>>>>
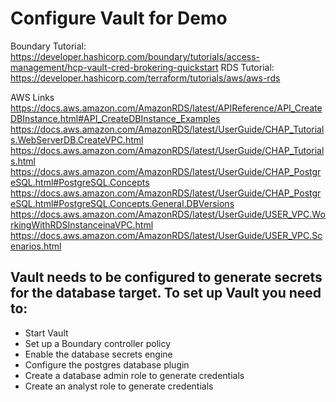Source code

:# Configure Vault for Demo

Boundary Tutorial: https://developer.hashicorp.com/boundary/tutorials/access-management/hcp-vault-cred-brokering-quickstart
RDS Tutorial: https://developer.hashicorp.com/terraform/tutorials/aws/aws-rds

AWS Links
https://docs.aws.amazon.com/AmazonRDS/latest/APIReference/API_CreateDBInstance.html#API_CreateDBInstance_Examples
https://docs.aws.amazon.com/AmazonRDS/latest/UserGuide/CHAP_Tutorials.WebServerDB.CreateVPC.html
https://docs.aws.amazon.com/AmazonRDS/latest/UserGuide/CHAP_Tutorials.html
https://docs.aws.amazon.com/AmazonRDS/latest/UserGuide/CHAP_PostgreSQL.html#PostgreSQL.Concepts
https://docs.aws.amazon.com/AmazonRDS/latest/UserGuide/CHAP_PostgreSQL.html#PostgreSQL.Concepts.General.DBVersions
https://docs.aws.amazon.com/AmazonRDS/latest/UserGuide/USER_VPC.WorkingWithRDSInstanceinaVPC.html
https://docs.aws.amazon.com/AmazonRDS/latest/UserGuide/USER_VPC.Scenarios.html


## Vault needs to be configured to generate secrets for the database target. To set up Vault you need to:

- Start Vault
- Set up a Boundary controller policy
- Enable the database secrets engine
- Configure the postgres database plugin
- Create a database admin role to generate credentials
- Create an analyst role to generate credentials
<<<<
WHAT TO PRODUCE: Repeat the whole listing above word for word. Leave out the pictures.

OUTPUT BELOW:
Source code

:# Configure Vault for Demo

Boundary Tutorial: https://developer.hashicorp.com/boundary/tutorials/access-management/hcp-vault-cred-brokering-quickstart
RDS Tutorial: https://developer.hashicorp.com/terraform/tutorials/aws/aws-rds

AWS Links
https://docs.aws.amazon.com/AmazonRDS/latest/APIReference/API_CreateDBInstance.html#API_CreateDBInstance_Examples
https://docs.aws.amazon.com/AmazonRDS/latest/UserGuide/CHAP_Tutorials.WebServerDB.CreateVPC.html
https://docs.aws.amazon.com/AmazonRDS/latest/UserGuide/CHAP_Tutorials.html
https://docs.aws.amazon.com/AmazonRDS/latest/UserGuide/CHAP_PostgreSQL.html#PostgreSQL.Concepts
https://docs.aws.amazon.com/AmazonRDS/latest/UserGuide/CHAP_PostgreSQL.html#PostgreSQL.Concepts.General.DBVersions
https://docs.aws.amazon.com/AmazonRDS/latest/UserGuide/USER_VPC.WorkingWithRDSInstanceinaVPC.html
https://docs.aws.amazon.com/AmazonRDS/latest/UserGuide/USER_VPC.Scenarios.html


## Vault needs to be configured to generate secrets for the database target. To set up Vault you need to:

- Start Vault
- Set up a Boundary controller policy
- Enable the database secrets engine
- Configure the postgres database plugin
- Create a database admin role to generate credentials
- Create an analyst role to generate credentials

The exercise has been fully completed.